Aún así, miles con la vestimenta usual de la época de saco, corbata y sarita, se agolpaban en las afueras de las redacciones de La Prensa y El Comercio para recibir los despachos de los partidos en los que Perú perdió sus dos encuentros.
En 1970, con una Lima recién asustada por el terremoto de mayo y la tragedia de Yungay, Perú jugaría su primer Mundial moderno.
En medio del instalado gobierno revolucionario de Juan Velasco Alvarado, la pueblerina Lima estaba atenta a los triunfos peruanos cantando el “Perú Campeón” y otras canciones de evidente sesgo chauvinista que sintonizaban con la política nacionalista del gobierno de facto.
Se instaló para siempre en nuestra consciencia colectiva la dictadura del equipo de fútbol de 1970 y sus logros para gobernar de facto, también, nuestras mentes hasta el día de hoy.
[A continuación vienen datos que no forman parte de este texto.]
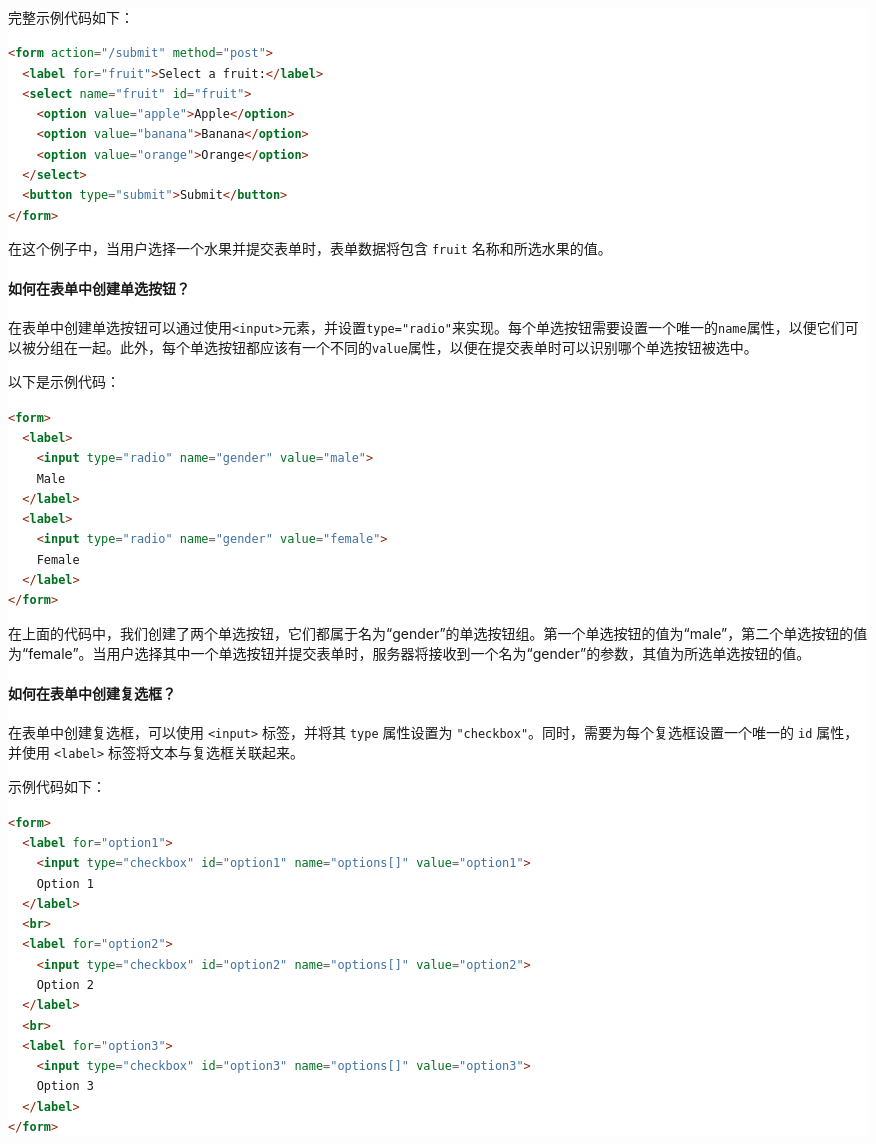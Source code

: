 完整示例代码如下：

```html
<form action="/submit" method="post">
  <label for="fruit">Select a fruit:</label>
  <select name="fruit" id="fruit">
    <option value="apple">Apple</option>
    <option value="banana">Banana</option>
    <option value="orange">Orange</option>
  </select>
  <button type="submit">Submit</button>
</form>
```

在这个例子中，当用户选择一个水果并提交表单时，表单数据将包含 `fruit` 名称和所选水果的值。
#### 如何在表单中创建单选按钮？
在表单中创建单选按钮可以通过使用`<input>`元素，并设置`type="radio"`来实现。每个单选按钮需要设置一个唯一的`name`属性，以便它们可以被分组在一起。此外，每个单选按钮都应该有一个不同的`value`属性，以便在提交表单时可以识别哪个单选按钮被选中。

以下是示例代码：

```html
<form>
  <label>
    <input type="radio" name="gender" value="male">
    Male
  </label>
  <label>
    <input type="radio" name="gender" value="female">
    Female
  </label>
</form>
```

在上面的代码中，我们创建了两个单选按钮，它们都属于名为“gender”的单选按钮组。第一个单选按钮的值为“male”，第二个单选按钮的值为“female”。当用户选择其中一个单选按钮并提交表单时，服务器将接收到一个名为“gender”的参数，其值为所选单选按钮的值。
#### 如何在表单中创建复选框？
在表单中创建复选框，可以使用 `<input>` 标签，并将其 `type` 属性设置为 `"checkbox"`。同时，需要为每个复选框设置一个唯一的 `id` 属性，并使用 `<label>` 标签将文本与复选框关联起来。

示例代码如下：

```html
<form>
  <label for="option1">
    <input type="checkbox" id="option1" name="options[]" value="option1">
    Option 1
  </label>
  <br>
  <label for="option2">
    <input type="checkbox" id="option2" name="options[]" value="option2">
    Option 2
  </label>
  <br>
  <label for="option3">
    <input type="checkbox" id="option3" name="options[]" value="option3">
    Option 3
  </label>
</form>
```
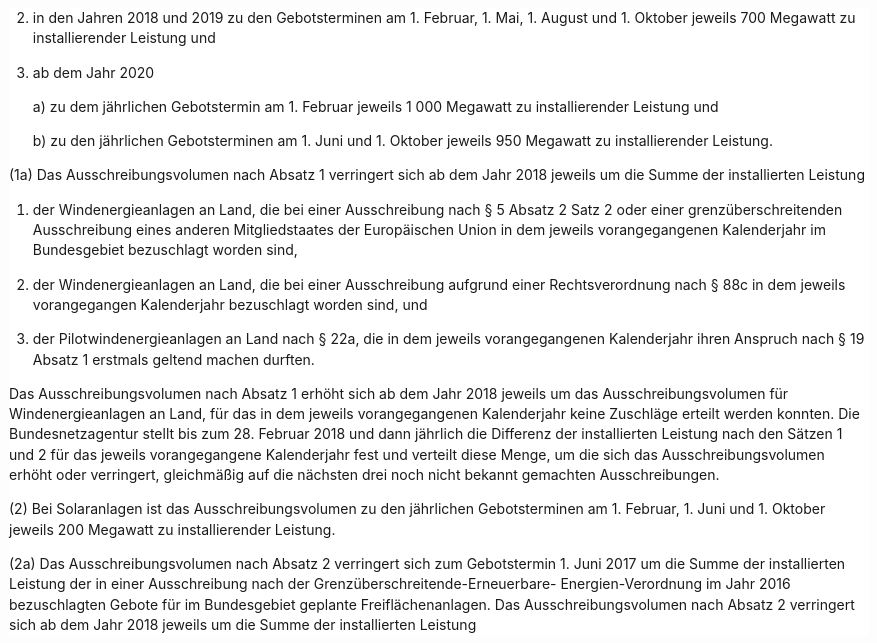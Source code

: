 



2.  in den Jahren 2018 und 2019 zu den Gebotsterminen am 1. Februar, 1.
    Mai, 1. August und 1. Oktober jeweils 700 Megawatt zu installierender
    Leistung und


3.  ab dem Jahr 2020

    a)  zu dem jährlichen Gebotstermin am 1. Februar jeweils 1 000 Megawatt zu
        installierender Leistung und


    b)  zu den jährlichen Gebotsterminen am 1. Juni und 1. Oktober jeweils 950
        Megawatt zu installierender Leistung.







(1a) Das Ausschreibungsvolumen nach Absatz 1 verringert sich ab dem
Jahr 2018 jeweils um die Summe der installierten Leistung

1.  der Windenergieanlagen an Land, die bei einer Ausschreibung nach § 5
    Absatz 2 Satz 2 oder einer grenzüberschreitenden Ausschreibung eines
    anderen Mitgliedstaates der Europäischen Union in dem jeweils
    vorangegangenen Kalenderjahr im Bundesgebiet bezuschlagt worden sind,


2.  der Windenergieanlagen an Land, die bei einer Ausschreibung aufgrund
    einer Rechtsverordnung nach § 88c in dem jeweils vorangegangen
    Kalenderjahr bezuschlagt worden sind, und


3.  der Pilotwindenergieanlagen an Land nach § 22a, die in dem jeweils
    vorangegangenen Kalenderjahr ihren Anspruch nach § 19 Absatz 1
    erstmals geltend machen durften.



Das Ausschreibungsvolumen nach Absatz 1 erhöht sich ab dem Jahr 2018
jeweils um das Ausschreibungsvolumen für Windenergieanlagen an Land,
für das in dem jeweils vorangegangenen Kalenderjahr keine Zuschläge
erteilt werden konnten. Die Bundesnetzagentur stellt bis zum 28.
Februar 2018 und dann jährlich die Differenz der installierten
Leistung nach den Sätzen 1 und 2 für das jeweils vorangegangene
Kalenderjahr fest und verteilt diese Menge, um die sich das
Ausschreibungsvolumen erhöht oder verringert, gleichmäßig auf die
nächsten drei noch nicht bekannt gemachten Ausschreibungen.

(2) Bei Solaranlagen ist das Ausschreibungsvolumen zu den jährlichen
Gebotsterminen am 1. Februar, 1. Juni und 1. Oktober jeweils 200
Megawatt zu installierender Leistung.

(2a) Das Ausschreibungsvolumen nach Absatz 2 verringert sich zum
Gebotstermin 1. Juni 2017 um die Summe der installierten Leistung der
in einer Ausschreibung nach der Grenzüberschreitende-Erneuerbare-
Energien-Verordnung im Jahr 2016 bezuschlagten Gebote für im
Bundesgebiet geplante Freiflächenanlagen. Das Ausschreibungsvolumen
nach Absatz 2 verringert sich ab dem Jahr 2018 jeweils um die Summe
der installierten Leistung
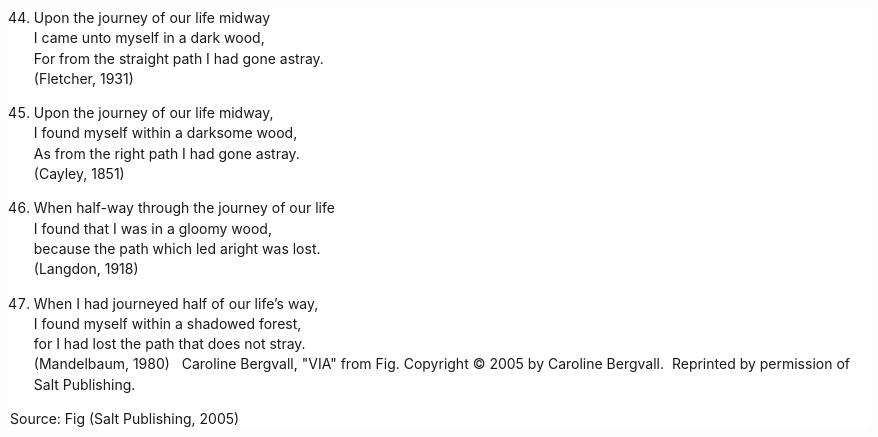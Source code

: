 44. Upon the journey of our life midway
       <br> I came unto myself in a dark wood,
       <br> For from the straight path I had gone astray.
           <br> (Fletcher, 1931)

45. Upon the journey of our life midway,
       <br> I found myself within a darksome wood,
       <br> As from the right path I had gone astray.
           <br> (Cayley, 1851)

46. When half-way through the journey of our life
       <br> I found that I was in a gloomy wood,
       <br> because the path which led aright was lost.
           <br> (Langdon, 1918)

47. When I had journeyed half of our life’s way,
       <br> I found myself within a shadowed forest,
       <br> for I had lost the path that does not stray.
           <br> (Mandelbaum, 1980)
 
Caroline Bergvall, "VIA" from Fig. Copyright © 2005 by Caroline Bergvall.  Reprinted by permission of Salt Publishing.


Source: Fig (Salt Publishing, 2005)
En 1978, los estertores eran los de la etapa militar y Lima se agolpaba en las vitrinas de algunas tiendas que vendían televisores a color como un sueño inalcanzable que se había prendido en los ojos de los hinchas.
Allí, el celeste y blanco se ensañaba seis a cero contra el rojo y blanco y se instauró la polémica eterna. El fútbol peruano había vuelto a la normalidad, hubiese dicho Martín Adán, si no fuese porque tercamente, en 1982, con Belaunde y la democracia repitiendo el plato, regresamos al Mundial.
Regresamos con un 5 a 1 que con un calvo Lato nos hizo aterrizar de nuevo en Lima a un “Gigante Deportivo”, a un Pocho Rospigliosi, a los eternos goles de Cubillas y a una década de terror. Bienvenida la dictadura de nuestros intentos fallidos.
A pesar de todo esto o quizás por esto mismo, el mundo (y Lima dentro de él) sigue y seguirá girando como un balón de 32 paños.